At a press conference at Jatiya Press Club yesterday afternoon, they said the government had illegally “sealed off” their press and barred them from printing the newspaper even at Al Falah Printing Press of daily Sangram.
Accompanied by Syed Abdal Ahmed, executive editor of Amar Desh, advocate Masud Ahmed Talukder, a lawyer for the daily, said the newspaper authorities would go to the Supreme Court and seek a directive for publishing the paper.
He added the government had committed contempt of court by violating a 2010 SC directive which allowed the daily to continue its publication.
Meanwhile, the Dhaka district administration filed a case against Abul Asad, owner of Al Falah Printing Press and editor of Bangla daily Sangram, and Mahmuda Begum, acting chairman of Amar Desh, for printing the daily at the Al Falah Printing Press without government permission.
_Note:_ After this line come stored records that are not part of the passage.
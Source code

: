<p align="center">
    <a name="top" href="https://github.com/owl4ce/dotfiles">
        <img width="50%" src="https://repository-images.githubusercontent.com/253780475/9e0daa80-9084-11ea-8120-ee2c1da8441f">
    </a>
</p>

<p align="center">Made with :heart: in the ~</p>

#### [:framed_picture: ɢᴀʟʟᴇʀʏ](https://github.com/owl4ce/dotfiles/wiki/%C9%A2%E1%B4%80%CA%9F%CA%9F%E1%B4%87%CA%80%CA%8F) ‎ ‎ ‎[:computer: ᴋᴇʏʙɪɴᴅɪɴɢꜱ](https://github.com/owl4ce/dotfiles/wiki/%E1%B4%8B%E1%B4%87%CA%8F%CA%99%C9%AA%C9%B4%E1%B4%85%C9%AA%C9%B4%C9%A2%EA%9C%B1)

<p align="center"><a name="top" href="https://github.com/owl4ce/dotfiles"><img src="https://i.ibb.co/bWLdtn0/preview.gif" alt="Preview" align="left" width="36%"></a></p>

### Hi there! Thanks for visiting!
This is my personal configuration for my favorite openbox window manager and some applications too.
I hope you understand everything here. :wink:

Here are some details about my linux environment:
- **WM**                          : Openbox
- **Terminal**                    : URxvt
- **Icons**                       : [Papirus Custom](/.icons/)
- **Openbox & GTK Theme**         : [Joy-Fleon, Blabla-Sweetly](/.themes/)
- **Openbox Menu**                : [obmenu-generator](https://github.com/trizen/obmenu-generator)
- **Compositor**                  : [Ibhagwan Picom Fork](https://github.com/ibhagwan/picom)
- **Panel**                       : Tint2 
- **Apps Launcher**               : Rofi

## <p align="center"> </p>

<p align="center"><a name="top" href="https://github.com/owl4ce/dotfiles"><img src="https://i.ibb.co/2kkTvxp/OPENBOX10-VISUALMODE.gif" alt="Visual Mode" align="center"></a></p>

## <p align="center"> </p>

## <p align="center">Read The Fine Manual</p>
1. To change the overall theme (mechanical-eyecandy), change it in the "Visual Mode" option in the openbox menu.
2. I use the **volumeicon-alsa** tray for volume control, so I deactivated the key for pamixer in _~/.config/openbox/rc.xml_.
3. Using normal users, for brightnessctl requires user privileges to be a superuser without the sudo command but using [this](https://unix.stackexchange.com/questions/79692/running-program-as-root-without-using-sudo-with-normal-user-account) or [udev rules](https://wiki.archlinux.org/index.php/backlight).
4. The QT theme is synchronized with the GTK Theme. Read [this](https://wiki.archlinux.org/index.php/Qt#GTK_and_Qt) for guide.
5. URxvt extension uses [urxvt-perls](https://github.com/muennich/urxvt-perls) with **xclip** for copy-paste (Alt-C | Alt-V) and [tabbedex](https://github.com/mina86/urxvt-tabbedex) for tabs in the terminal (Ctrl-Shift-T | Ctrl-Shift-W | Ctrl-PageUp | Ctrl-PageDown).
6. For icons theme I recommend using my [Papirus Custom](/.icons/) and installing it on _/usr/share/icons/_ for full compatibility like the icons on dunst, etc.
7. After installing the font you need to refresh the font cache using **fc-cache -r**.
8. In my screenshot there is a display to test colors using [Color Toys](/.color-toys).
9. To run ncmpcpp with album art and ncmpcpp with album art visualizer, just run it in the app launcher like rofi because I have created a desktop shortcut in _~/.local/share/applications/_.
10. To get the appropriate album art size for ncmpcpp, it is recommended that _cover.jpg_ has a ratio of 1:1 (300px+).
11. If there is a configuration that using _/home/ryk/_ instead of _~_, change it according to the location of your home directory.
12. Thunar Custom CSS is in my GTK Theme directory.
Executive Magistrate Nasrin Sultana filed the case with Ramna Police Station on Saturday, two days after the arrest of Amar Desh acting Editor Mahmudur Rahman.
Aided by Ramna police, the magistrate also raided the Al Falah Printing Press at Moghbazar, seized 210 copies of Saturday's issue of Amar Desh and 5,000 copies of its Sunday issue from the press and picked up 19 Amar Desh press staff, who are now in jail.
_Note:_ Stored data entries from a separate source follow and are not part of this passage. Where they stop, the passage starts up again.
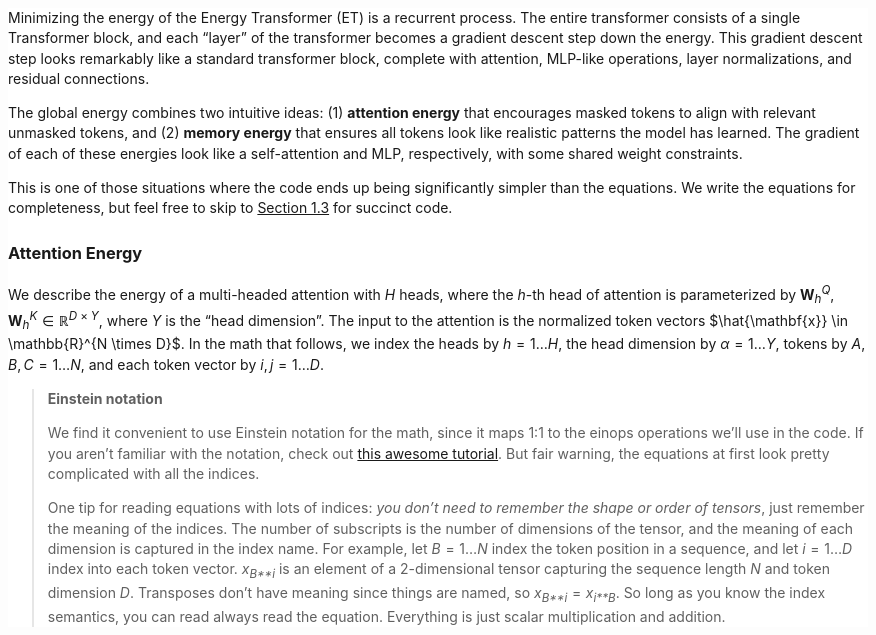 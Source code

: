 Minimizing the energy of the Energy Transformer (ET) is a recurrent
process. The entire transformer consists of a single Transformer block,
and each “layer” of the transformer becomes a gradient descent step down
the energy. This gradient descent step looks remarkably like a standard
transformer block, complete with attention, MLP-like operations, layer
normalizations, and residual connections.

The global energy combines two intuitive ideas: (1) **attention energy**
that encourages masked tokens to align with relevant unmasked tokens,
and (2) **memory energy** that ensures all tokens look like realistic
patterns the model has learned. The gradient of each of these energies
look like a self-attention and MLP, respectively, with some shared
weight constraints.

This is one of those situations where the code ends up being
significantly simpler than the equations. We write the equations for
completeness, but feel free to skip to
<a href="#sec-ET-implementation" class="quarto-xref">Section 1.3</a> for
succinct code.

### Attention Energy

We describe the energy of a multi-headed attention with *H* heads, where
the *h*-th head of attention is parameterized by
**W**<sub>*h*</sub><sup>*Q*</sup>, **W**<sub>*h*</sub><sup>*K*</sup> ∈ ℝ<sup>*D* × *Y*</sup>,
where *Y* is the “head dimension”. The input to the attention is the
normalized token vectors $\hat{\mathbf{x}} \in \mathbb{R}^{N \times D}$.
In the math that follows, we index the heads by *h* = 1…*H*, the head
dimension by *α* = 1…*Y*, tokens by *A*, *B*, *C* = 1…*N*, and each
token vector by *i*, *j* = 1…*D*.

<div>

> **Einstein notation**
>
> We find it convenient to use Einstein notation for the math, since it
> maps 1:1 to the einops operations we’ll use in the code. If you aren’t
> familiar with the notation, check out [this awesome
> tutorial](https://einops.rocks/1-einops-basics/). But fair warning,
> the equations at first look pretty complicated with all the indices.
>
> One tip for reading equations with lots of indices: *you don’t need to
> remember the shape or order of tensors*, just remember the meaning of
> the indices. The number of subscripts is the number of dimensions of
> the tensor, and the meaning of each dimension is captured in the index
> name. For example, let *B* = 1…*N* index the token position in a
> sequence, and let *i* = 1…*D* index into each token vector.
> *x*<sub>*B**i*</sub> is an element of a 2-dimensional tensor capturing
> the sequence length *N* and token dimension *D*. Transposes don’t have
> meaning since things are named, so
> *x*<sub>*B**i*</sub> = *x*<sub>*i**B*</sub>. So long as you know the
> index semantics, you can read always read the equation. Everything is
> just scalar multiplication and addition.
Shaikh Yusuf Harun, deputy commissioner of Dhaka, told The Daily Star that Abul Asad had committed a criminal act by printing Amar Desh illegally.
"Al Falah has a declaration of printing daily Sangram, not Amar Desh. Besides, the Al Falah authorities did not seek any permission from the district administration for printing Amar Desh at their press."
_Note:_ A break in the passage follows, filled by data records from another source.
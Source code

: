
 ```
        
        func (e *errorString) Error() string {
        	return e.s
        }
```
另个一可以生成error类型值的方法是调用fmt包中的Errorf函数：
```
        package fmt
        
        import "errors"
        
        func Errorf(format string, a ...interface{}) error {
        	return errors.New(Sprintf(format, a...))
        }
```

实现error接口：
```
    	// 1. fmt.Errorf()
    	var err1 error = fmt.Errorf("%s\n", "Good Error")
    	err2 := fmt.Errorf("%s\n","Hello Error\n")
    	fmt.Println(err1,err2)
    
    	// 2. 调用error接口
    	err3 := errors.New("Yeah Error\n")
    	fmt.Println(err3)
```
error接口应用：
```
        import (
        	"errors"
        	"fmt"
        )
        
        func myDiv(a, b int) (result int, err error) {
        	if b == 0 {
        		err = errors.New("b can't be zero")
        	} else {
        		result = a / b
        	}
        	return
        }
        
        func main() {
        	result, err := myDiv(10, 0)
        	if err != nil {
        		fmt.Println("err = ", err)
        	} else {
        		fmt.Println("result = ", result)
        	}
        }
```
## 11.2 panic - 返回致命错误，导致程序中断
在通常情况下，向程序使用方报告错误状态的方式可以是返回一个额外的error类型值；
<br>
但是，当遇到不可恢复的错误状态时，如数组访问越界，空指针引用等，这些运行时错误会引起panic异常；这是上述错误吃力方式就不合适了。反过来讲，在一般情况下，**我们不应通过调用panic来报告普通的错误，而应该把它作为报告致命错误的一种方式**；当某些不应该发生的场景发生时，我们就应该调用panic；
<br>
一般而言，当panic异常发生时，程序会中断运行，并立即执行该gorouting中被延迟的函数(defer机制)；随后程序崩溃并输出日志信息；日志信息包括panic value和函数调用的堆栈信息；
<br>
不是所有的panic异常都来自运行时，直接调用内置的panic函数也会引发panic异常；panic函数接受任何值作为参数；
The DC added, "We did not seal off the Al Falah Printing Press considering that it would lead to the closure of another daily."
Advocate Saleh Uddin Ahmed, another counsel for Amar Desh, said according to the Printing Presses and Publications (Declarations and Registrations) Act-1973 it was not mandatory for AL Falah to take permission from the DC to print Amar Desh.
On Thursday morning, police arrested Mahmudur Rahman in a case for publishing Skype conversations between Justice Md Nizamul Huq, ex-chairman of International Crimes Tribunal-1, and Ahmed Ziauddin, an expatriate Bangladeshi legal expert.
He was also shown arrested in two other cases -- one filed on March 17 in connection with hartal and pre-hartal violence and another on March 26 for assaulting police and obstructing their work.
The same day, a general diary was also filed against him for running a fictitious report in January involving the changing of the Gilaf (cover) of Holy Kaaba. Amar Desh published a photo of the event with a false news report with the caption, “A human chain led by the khatib of Holy Kaaba protests the war crimes trial in Bangladesh.”
Later at night, law enforcers locked the Amar Desh press and seized a computer and some documents.
Condemnation
Criticising the way Mahmudur Rahman was arrested at his office, rights organisation Ain o Salish Kendra said it does not morally support any kind of interference in the freedom of the press or the closing down of any newspaper.
However, ASK also slammed Amar Desh for publishing illogical and provocative news reports in the last few months that have led to anarchy and indiscipline in the country, says a press release.
The Asian Federation against Involuntary Disappearance, another rights body, an international human rights organisation, in a separate press release called upon the government to uphold the civil and political rights of Mahmudur Rahman and condemned the “closure of Amar Desh”.
Under the international human treaties signed by Bangladesh, the government is bound to uphold the rights of journalists like Mahmudur Rahman, who play a vital role in exposing human rights violations in the country, the release added.